Thursday 7 August 2008

Is the government throwing in the towel on global warming?

Today's Guardian reports that the government's chief scientific adviser Professor Bob Watson is warning that we should prepare for a 4°C temperature rise. The government also look set to give approval for new coal fired power stations (Monbiot.com) without any guarantee that Carbon Capture and Storage (CCS) will be applied. These are just the latest signs that government's stated aim to limit carbon emissions and global warming is falling apart.

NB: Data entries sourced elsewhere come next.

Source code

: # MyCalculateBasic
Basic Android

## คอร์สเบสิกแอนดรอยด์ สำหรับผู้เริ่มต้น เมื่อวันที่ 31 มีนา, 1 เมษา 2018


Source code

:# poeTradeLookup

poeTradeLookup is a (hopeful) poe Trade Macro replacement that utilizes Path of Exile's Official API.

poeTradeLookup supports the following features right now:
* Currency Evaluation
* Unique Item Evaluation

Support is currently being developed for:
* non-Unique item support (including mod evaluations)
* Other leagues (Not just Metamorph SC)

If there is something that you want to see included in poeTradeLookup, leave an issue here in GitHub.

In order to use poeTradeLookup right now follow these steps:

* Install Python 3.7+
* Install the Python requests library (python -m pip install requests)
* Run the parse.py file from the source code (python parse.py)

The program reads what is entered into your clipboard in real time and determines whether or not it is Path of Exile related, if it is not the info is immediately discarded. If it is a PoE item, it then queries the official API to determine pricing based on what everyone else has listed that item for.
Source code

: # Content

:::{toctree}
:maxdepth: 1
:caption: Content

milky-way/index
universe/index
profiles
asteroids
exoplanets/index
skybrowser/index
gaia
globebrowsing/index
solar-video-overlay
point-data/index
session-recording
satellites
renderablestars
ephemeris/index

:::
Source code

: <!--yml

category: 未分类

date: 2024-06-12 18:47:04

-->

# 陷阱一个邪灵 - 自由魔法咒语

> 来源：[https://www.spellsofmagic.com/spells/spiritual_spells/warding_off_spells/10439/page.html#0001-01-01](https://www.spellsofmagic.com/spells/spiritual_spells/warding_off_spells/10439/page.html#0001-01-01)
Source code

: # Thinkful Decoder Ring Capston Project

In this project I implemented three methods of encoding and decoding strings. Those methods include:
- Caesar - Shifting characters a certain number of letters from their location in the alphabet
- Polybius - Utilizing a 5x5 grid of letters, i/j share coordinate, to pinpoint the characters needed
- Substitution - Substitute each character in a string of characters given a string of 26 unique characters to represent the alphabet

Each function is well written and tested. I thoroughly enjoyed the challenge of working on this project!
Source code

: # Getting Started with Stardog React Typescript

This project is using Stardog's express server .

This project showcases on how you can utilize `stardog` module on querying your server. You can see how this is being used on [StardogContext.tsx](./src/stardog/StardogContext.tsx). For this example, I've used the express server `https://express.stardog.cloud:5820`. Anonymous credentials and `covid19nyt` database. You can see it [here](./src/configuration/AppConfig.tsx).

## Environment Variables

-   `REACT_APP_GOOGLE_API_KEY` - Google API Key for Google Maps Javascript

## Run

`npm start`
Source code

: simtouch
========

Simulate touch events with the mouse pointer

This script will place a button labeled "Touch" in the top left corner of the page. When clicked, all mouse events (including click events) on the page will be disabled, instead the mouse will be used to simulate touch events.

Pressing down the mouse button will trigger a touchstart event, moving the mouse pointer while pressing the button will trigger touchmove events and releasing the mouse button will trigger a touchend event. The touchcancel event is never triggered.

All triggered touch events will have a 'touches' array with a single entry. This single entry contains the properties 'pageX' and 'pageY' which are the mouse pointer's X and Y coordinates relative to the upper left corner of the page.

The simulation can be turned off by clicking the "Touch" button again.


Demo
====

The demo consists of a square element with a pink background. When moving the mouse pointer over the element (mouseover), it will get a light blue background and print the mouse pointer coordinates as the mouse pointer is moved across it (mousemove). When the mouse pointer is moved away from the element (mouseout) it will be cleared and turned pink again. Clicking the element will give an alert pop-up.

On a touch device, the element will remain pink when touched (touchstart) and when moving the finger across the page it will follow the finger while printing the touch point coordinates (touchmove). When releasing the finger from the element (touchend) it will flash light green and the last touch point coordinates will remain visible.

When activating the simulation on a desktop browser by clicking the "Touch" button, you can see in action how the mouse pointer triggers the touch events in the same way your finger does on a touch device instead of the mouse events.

A 4°c rise in global temperatures would be catastrophic, with perhaps hundreds of millions of people affected by coastal flooding, severe drought in Africa and the Mediterranean and the extinction of 50% of animal and plant species. Such a temperature rise might well trigger other changes, such as the release of methane hydrate deposits in the Arctic, which would then lead to even greater global warming.

Future generations, if there are any, will look back in utter amazement that we allowed this to happen when we had the knowledge of what was happening and the means to do something about it. We might well look around ourselves now and ask "how are we allowing this to happen?" It's not just about such blatant greenwash as Bristol International Airport's proposed wind turbine. The mechanism of failure embraces almost everything that is currently being done in the name of reducing carbon emissions.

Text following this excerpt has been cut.